*YOUR GOAL:*
Looking at the listing below, work out the number of lines where the string "mulher" shows up, and give that number only.
#####
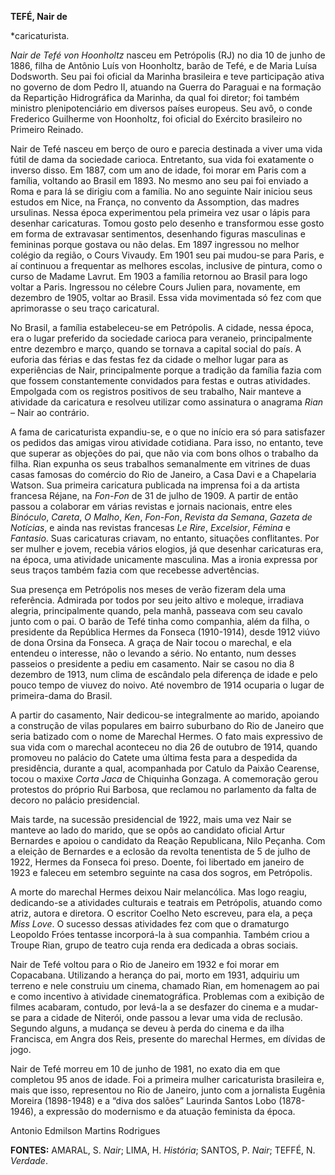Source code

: **TEFÉ, Nair de**

\*caricaturista.

*Nair de Tefé von Hoonholtz* nasceu em Petrópolis (RJ) no dia 10 de
junho de 1886, filha de Antônio Luís von Hoonholtz, barão de Tefé, e de
Maria Luísa Dodsworth. Seu pai foi oficial da Marinha brasileira e teve
participação ativa no governo de dom Pedro II, atuando na Guerra do
Paraguai e na formação da Repartição Hidrográfica da Marinha, da qual
foi diretor; foi também ministro plenipotenciário em diversos países
europeus. Seu avô, o conde Frederico Guilherme von Hoonholtz, foi
oficial do Exército brasileiro no Primeiro Reinado.

Nair de Tefé nasceu em berço de ouro e parecia destinada a viver uma
vida fútil de dama da sociedade carioca. Entretanto, sua vida foi
exatamente o inverso disso. Em 1887, com um ano de idade, foi morar em
Paris com a família, voltando ao Brasil em 1893. No mesmo ano seu pai
foi enviado a Roma e para lá se dirigiu com a família. No ano seguinte
Nair iniciou seus estudos em Nice, na França, no convento da Assomption,
das madres ursulinas. Nessa época experimentou pela primeira vez usar o
lápis para desenhar caricaturas. Tomou gosto pelo desenho e transformou
esse gosto em forma de extravasar sentimentos, desenhando figuras
masculinas e femininas porque gostava ou não delas. Em 1897 ingressou no
melhor colégio da região, o Cours Vivaudy. Em 1901 seu pai mudou-se para
Paris, e aí continuou a frequentar as melhores escolas, inclusive de
pintura, como o curso de Madame Lavrut. Em 1903 a família retornou ao
Brasil para logo voltar a Paris. Ingressou no célebre Cours Julien para,
novamente, em dezembro de 1905, voltar ao Brasil. Essa vida movimentada
só fez com que aprimorasse o seu traço caricatural.

No Brasil, a família estabeleceu-se em Petrópolis. A cidade, nessa
época, era o lugar preferido da sociedade carioca para veraneio,
principalmente entre dezembro e março, quando se tornava a capital
social do país. A euforia das férias e das festas fez da cidade o melhor
lugar para as experiências de Nair, principalmente porque a tradição da
família fazia com que fossem constantemente convidados para festas e
outras atividades. Empolgada com os registros positivos de seu trabalho,
Nair manteve a atividade da caricatura e resolveu utilizar como
assinatura o anagrama *Rian* – Nair ao contrário.

A fama de caricaturista expandiu-se, e o que no início era só para
satisfazer os pedidos das amigas virou atividade cotidiana. Para isso,
no entanto, teve que superar as objeções do pai, que não via com bons
olhos o trabalho da filha. Rian expunha os seus trabalhos semanalmente
em vitrines de duas casas famosas do comércio do Rio de Janeiro, a Casa
Davi e a Chapelaria Watson. Sua primeira caricatura publicada na
imprensa foi a da artista francesa Réjane, na *Fon-Fon* de 31 de julho
de 1909. A partir de então passou a colaborar em várias revistas e
jornais nacionais, entre eles *Binóculo*, *Careta*, *O Malho*, *Ken*,
*Fon-Fon*, *Revista da Semana*, *Gazeta de Notícias*, e ainda nas
revistas francesas *Le Rire*, *Excelsior*, *Fémina* e *Fantasio*. Suas
caricaturas criavam, no entanto, situações conflitantes. Por ser mulher
e jovem, recebia vários elogios, já que desenhar caricaturas era, na
época, uma atividade unicamente masculina. Mas a ironia expressa por
seus traços também fazia com que recebesse advertências.

Sua presença em Petrópolis nos meses de verão fizeram dela uma
referência. Admirada por todos por seu jeito altivo e moleque, irradiava
alegria, principalmente quando, pela manhã, passeava com seu cavalo
junto com o pai. O barão de Tefé tinha como companhia, além da filha, o
presidente da República Hermes da Fonseca (1910-1914), desde 1912 viúvo
de dona Orsina da Fonseca. A graça de Nair tocou o marechal, e ela
entendeu o interesse, não o levando a sério. No entanto, num desses
passeios o presidente a pediu em casamento. Nair se casou no dia 8
dezembro de 1913, num clima de escândalo pela diferença de idade e pelo
pouco tempo de viuvez do noivo. Até novembro de 1914 ocuparia o lugar de
primeira-dama do Brasil.

A partir do casamento, Nair dedicou-se integralmente ao marido, apoiando
a construção de vilas populares em bairro suburbano do Rio de Janeiro
que seria batizado com o nome de Marechal Hermes. O fato mais expressivo
de sua vida com o marechal aconteceu no dia 26 de outubro de 1914,
quando promoveu no palácio do Catete uma última festa para a despedida
da presidência, durante a qual, acompanhada por Catulo da Paixão
Cearense, tocou o maxixe *Corta Jaca* de Chiquinha Gonzaga. A
comemoração gerou protestos do próprio Rui Barbosa, que reclamou no
parlamento da falta de decoro no palácio presidencial.

Mais tarde, na sucessão presidencial de 1922, mais uma vez Nair se
manteve ao lado do marido, que se opôs ao candidato oficial Artur
Bernardes e apoiou o candidato da Reação Republicana, Nilo Peçanha. Com
a eleição de Bernardes e a eclosão da revolta tenentista de 5 de julho
de 1922, Hermes da Fonseca foi preso. Doente, foi libertado em janeiro
de 1923 e faleceu em setembro seguinte na casa dos sogros, em
Petrópolis.

A morte do marechal Hermes deixou Nair melancólica. Mas logo reagiu,
dedicando-se a atividades culturais e teatrais em Petrópolis, atuando
como atriz, autora e diretora. O escritor Coelho Neto escreveu, para
ela, a peça *Miss Love*. O sucesso dessas atividades fez com que o
dramaturgo Leopoldo Fróes tentasse incorporá-la à sua companhia. Também
criou a Troupe Rian, grupo de teatro cuja renda era dedicada a obras
sociais.

Nair de Tefé voltou para o Rio de Janeiro em 1932 e foi morar em
Copacabana. Utilizando a herança do pai, morto em 1931, adquiriu um
terreno e nele construiu um cinema, chamado Rian, em homenagem ao pai e
como incentivo à atividade cinematográfica. Problemas com a exibição de
filmes acabaram, contudo, por levá-la a se desfazer do cinema e a
mudar-se para a cidade de Niterói, onde passou a levar uma vida de
reclusão. Segundo alguns, a mudança se deveu à perda do cinema e da ilha
Francisca, em Angra dos Reis, presente do marechal Hermes, em dívidas de
jogo.

Nair de Tefé morreu em 10 de junho de 1981, no exato dia em que
completou 95 anos de idade. Foi a primeira mulher caricaturista
brasileira e, mais que isso, representou no Rio de Janeiro, junto com a
jornalista Eugênia Moreira (1898-1948) e a “diva dos salões” Laurinda
Santos Lobo (1878-1946), a expressão do modernismo e da atuação
feminista da época.

Antonio Edmilson Martins Rodrigues

**FONTES:** AMARAL, S. *Nair*; LIMA, H. *História*; SANTOS, P. *Nair*;
TEFFÉ, N. *Verdade*.
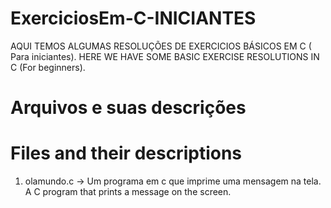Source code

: # ExerciciosEm-C-INICIANTES
AQUI TEMOS ALGUMAS RESOLUÇÕES DE EXERCICIOS BÁSICOS EM C ( Para iniciantes).
HERE WE HAVE SOME BASIC EXERCISE RESOLUTIONS IN C (For beginners).

# Arquivos e suas descrições
# Files and their descriptions

1. olamundo.c -> Um programa em c que imprime uma mensagem na tela.
                 A C program that prints a message on the screen.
#####
*YOUR SOLUTION:*
2